··· Input records ···

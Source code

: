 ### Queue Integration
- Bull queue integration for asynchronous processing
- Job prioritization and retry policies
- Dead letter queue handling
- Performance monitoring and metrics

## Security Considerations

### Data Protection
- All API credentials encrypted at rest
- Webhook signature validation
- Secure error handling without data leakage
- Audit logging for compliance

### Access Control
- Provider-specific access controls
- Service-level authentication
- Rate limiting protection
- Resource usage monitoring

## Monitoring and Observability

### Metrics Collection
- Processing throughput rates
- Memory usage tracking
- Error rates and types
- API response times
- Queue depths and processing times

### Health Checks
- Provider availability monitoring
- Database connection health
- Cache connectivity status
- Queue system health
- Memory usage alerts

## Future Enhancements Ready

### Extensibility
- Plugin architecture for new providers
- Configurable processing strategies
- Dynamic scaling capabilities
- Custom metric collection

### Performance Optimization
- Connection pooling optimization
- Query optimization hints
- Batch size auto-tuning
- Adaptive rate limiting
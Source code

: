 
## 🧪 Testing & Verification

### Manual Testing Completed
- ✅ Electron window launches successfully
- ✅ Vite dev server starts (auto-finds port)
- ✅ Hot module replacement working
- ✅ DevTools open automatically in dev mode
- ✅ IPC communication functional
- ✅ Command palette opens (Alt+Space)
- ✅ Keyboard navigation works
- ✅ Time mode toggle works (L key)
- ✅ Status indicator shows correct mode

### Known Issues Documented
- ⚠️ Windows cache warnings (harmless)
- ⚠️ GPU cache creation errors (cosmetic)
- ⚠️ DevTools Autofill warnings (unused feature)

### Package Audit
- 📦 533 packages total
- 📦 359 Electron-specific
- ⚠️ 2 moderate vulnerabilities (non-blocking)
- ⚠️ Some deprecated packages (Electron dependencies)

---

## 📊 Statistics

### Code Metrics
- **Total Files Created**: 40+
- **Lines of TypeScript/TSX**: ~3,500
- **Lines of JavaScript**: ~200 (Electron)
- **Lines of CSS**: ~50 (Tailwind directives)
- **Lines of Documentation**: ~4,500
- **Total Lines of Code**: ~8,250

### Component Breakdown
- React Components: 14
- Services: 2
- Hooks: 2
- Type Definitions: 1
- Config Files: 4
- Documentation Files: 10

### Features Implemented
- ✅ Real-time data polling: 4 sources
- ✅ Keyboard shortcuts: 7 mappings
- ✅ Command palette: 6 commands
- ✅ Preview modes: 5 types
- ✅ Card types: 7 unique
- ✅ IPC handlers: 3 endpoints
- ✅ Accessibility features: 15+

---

···

Problem details
Exactly the lines from the one containing "### Features Implemented" through the end of the entries above must be output, and no others.

Response for this exercise
### Features Implemented
- ✅ Real-time data polling: 4 sources
- ✅ Keyboard shortcuts: 7 mappings
- ✅ Command palette: 6 commands
- ✅ Preview modes: 5 types
- ✅ Card types: 7 unique
- ✅ IPC handlers: 3 endpoints
- ✅ Accessibility features: 15+

---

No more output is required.